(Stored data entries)
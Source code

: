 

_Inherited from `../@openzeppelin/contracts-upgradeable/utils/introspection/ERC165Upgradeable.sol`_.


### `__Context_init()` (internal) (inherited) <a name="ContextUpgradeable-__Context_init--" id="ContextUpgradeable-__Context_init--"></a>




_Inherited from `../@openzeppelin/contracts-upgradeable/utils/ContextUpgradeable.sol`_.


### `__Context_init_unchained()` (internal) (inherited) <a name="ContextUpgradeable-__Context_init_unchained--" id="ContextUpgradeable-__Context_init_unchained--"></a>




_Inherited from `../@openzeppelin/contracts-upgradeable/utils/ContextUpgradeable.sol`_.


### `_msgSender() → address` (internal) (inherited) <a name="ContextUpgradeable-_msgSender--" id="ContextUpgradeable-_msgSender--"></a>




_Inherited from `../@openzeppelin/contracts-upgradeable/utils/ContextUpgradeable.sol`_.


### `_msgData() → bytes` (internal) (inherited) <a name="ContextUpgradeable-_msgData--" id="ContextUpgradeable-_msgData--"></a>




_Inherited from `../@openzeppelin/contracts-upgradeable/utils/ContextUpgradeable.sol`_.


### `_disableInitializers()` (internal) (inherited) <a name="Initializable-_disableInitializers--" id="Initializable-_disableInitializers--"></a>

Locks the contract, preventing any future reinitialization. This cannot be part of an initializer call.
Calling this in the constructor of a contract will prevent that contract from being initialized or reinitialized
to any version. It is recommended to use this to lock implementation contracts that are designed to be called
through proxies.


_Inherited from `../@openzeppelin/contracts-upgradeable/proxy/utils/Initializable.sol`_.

# EXERCISE
The data above should be returned exactly as written.

# SOLUTION TO THE EXERCISE
Source code

: 

_Inherited from `../@openzeppelin/contracts-upgradeable/utils/introspection/ERC165Upgradeable.sol`_.


### `__Context_init()` (internal) (inherited) <a name="ContextUpgradeable-__Context_init--" id="ContextUpgradeable-__Context_init--"></a>




_Inherited from `../@openzeppelin/contracts-upgradeable/utils/ContextUpgradeable.sol`_.


### `__Context_init_unchained()` (internal) (inherited) <a name="ContextUpgradeable-__Context_init_unchained--" id="ContextUpgradeable-__Context_init_unchained--"></a>




_Inherited from `../@openzeppelin/contracts-upgradeable/utils/ContextUpgradeable.sol`_.


### `_msgSender() → address` (internal) (inherited) <a name="ContextUpgradeable-_msgSender--" id="ContextUpgradeable-_msgSender--"></a>




_Inherited from `../@openzeppelin/contracts-upgradeable/utils/ContextUpgradeable.sol`_.


### `_msgData() → bytes` (internal) (inherited) <a name="ContextUpgradeable-_msgData--" id="ContextUpgradeable-_msgData--"></a>




_Inherited from `../@openzeppelin/contracts-upgradeable/utils/ContextUpgradeable.sol`_.


### `_disableInitializers()` (internal) (inherited) <a name="Initializable-_disableInitializers--" id="Initializable-_disableInitializers--"></a>

Locks the contract, preventing any future reinitialization. This cannot be part of an initializer call.
Calling this in the constructor of a contract will prevent that contract from being initialized or reinitialized
to any version. It is recommended to use this to lock implementation contracts that are designed to be called
through proxies.


_Inherited from `../@openzeppelin/contracts-upgradeable/proxy/utils/Initializable.sol`_.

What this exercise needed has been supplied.